A member asked three common Educational Credential Assessment (ECA) questions: whether original certificates need to be sent, whether correspondence/distance-mode degrees are eligible, and which body to use (WES or IQAS).
What the thread clarified:- Original certificates generally aren't required unless the assessment body specifically asks for them. Transcripts, on the other hand, are typically sent directly from the university to the assessment body, not couriered by the applicant.
- Correspondence/distance-learning degrees can be evaluated, but the equivalency may come out lower than a comparable full-time degree. One member's experience with WES was that a distance-mode Master's was evaluated as equivalent to only a 4-year bachelor's, rather than being credited at the full Master's level — worth factoring into your CRS score expectations before you apply.
- WES was described as broadly reliable and accepted for most universities, unless your specific institution is blacklisted or found to have issued fraudulent credentials.

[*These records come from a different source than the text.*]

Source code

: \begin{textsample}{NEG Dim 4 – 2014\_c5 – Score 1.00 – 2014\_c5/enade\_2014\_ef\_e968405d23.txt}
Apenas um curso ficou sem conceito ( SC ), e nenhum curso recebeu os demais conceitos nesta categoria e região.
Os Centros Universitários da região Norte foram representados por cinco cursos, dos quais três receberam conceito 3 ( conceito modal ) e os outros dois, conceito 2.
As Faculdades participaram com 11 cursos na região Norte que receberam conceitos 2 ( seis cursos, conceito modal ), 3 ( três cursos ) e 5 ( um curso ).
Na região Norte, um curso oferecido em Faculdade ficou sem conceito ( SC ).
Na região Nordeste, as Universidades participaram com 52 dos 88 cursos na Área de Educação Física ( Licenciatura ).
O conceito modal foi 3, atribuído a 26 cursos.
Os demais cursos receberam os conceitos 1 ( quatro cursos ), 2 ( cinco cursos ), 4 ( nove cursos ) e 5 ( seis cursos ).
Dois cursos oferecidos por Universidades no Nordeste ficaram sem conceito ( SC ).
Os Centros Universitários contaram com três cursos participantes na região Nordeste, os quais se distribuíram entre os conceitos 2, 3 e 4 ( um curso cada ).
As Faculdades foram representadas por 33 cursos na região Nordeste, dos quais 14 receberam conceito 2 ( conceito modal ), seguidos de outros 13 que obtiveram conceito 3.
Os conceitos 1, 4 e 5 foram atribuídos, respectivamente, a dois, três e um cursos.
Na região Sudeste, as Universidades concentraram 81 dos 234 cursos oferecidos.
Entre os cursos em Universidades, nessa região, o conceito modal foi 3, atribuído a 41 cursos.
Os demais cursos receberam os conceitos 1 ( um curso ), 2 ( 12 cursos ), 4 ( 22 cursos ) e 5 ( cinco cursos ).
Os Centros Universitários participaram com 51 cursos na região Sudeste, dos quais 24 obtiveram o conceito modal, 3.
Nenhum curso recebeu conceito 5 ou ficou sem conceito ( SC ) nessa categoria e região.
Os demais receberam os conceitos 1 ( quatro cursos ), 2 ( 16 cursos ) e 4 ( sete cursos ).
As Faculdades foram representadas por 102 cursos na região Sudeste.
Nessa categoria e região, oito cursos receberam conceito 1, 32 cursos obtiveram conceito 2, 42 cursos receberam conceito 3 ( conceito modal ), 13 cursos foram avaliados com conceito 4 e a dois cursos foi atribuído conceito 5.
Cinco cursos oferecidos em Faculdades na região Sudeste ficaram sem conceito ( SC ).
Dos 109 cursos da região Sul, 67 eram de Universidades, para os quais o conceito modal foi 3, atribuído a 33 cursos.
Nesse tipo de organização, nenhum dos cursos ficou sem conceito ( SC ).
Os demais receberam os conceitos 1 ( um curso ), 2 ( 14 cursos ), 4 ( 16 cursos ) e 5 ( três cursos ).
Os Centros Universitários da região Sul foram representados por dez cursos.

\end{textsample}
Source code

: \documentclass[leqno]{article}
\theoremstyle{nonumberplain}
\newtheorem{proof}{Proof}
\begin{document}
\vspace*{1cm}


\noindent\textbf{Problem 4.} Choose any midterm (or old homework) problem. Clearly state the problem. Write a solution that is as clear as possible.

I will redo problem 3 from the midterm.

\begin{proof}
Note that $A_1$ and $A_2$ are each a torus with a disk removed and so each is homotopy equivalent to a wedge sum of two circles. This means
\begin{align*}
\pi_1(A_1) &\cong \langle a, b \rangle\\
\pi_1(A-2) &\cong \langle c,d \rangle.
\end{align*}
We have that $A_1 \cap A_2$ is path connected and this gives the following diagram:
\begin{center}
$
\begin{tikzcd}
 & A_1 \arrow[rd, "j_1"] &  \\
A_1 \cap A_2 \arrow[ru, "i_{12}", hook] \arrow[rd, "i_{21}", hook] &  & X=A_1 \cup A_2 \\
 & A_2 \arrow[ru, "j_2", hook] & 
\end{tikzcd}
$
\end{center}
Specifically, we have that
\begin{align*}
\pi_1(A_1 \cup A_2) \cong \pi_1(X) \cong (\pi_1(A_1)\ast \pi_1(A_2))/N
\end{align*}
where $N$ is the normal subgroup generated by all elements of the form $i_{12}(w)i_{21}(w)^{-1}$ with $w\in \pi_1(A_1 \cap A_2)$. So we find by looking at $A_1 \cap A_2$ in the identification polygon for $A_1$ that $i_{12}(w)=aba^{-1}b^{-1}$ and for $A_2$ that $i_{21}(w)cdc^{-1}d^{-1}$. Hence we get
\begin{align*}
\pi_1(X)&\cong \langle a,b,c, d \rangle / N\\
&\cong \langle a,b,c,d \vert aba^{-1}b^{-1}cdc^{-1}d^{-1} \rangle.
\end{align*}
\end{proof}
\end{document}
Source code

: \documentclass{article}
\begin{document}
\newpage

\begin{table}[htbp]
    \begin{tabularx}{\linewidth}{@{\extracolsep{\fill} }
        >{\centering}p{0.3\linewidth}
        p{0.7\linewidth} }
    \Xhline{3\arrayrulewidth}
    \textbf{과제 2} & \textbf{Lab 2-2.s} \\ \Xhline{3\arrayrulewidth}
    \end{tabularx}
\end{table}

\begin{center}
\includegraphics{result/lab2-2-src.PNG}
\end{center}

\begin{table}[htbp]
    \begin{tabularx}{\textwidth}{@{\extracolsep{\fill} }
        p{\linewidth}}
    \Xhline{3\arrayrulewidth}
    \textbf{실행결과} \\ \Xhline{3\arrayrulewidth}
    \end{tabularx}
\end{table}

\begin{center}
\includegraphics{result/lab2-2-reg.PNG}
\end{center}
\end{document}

Members were less certain about IQAS's track record with distance-learning credentials specifically, and didn't have a strong recommendation either way.
The practical takeaway: for correspondence-mode degrees, budget for the possibility that WES (or IQAS) may assess your Master's as equivalent to a lower-level credential — get your ECA done early so you know your real CRS-eligible education level before finalizing your Express Entry profile.